- Problem:
From the data below, set down exactly the lines between the one holding "- Create and" and the one holding "- All notification", inclusive, and no others.

- Input data:
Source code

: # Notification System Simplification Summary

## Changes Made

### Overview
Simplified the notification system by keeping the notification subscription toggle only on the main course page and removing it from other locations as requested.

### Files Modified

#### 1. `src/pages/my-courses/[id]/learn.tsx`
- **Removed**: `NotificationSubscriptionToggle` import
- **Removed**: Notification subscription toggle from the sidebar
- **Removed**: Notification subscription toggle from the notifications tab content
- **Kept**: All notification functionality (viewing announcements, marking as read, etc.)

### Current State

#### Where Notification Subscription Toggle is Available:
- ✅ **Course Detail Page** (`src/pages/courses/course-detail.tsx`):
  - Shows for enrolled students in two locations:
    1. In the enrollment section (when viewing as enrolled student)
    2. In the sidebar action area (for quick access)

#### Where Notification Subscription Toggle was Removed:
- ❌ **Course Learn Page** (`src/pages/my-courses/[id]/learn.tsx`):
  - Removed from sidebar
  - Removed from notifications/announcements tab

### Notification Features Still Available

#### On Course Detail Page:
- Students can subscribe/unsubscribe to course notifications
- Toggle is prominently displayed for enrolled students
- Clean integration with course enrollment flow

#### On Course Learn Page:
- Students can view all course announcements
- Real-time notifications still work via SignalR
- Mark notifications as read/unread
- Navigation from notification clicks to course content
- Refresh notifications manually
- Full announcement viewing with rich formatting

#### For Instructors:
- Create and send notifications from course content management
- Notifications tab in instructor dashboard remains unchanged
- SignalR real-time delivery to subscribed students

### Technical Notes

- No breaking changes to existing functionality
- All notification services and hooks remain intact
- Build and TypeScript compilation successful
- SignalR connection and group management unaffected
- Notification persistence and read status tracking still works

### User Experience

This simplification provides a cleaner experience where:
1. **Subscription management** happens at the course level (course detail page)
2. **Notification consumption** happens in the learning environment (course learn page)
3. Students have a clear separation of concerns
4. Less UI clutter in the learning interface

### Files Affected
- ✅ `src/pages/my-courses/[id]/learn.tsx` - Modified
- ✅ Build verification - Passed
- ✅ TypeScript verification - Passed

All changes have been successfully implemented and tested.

- Answer area:
- Create and send notifications from course content management
- Notifications tab in instructor dashboard remains unchanged
- SignalR real-time delivery to subscribed students

### Technical Notes

- No breaking changes to existing functionality
- All notification services and hooks remain intact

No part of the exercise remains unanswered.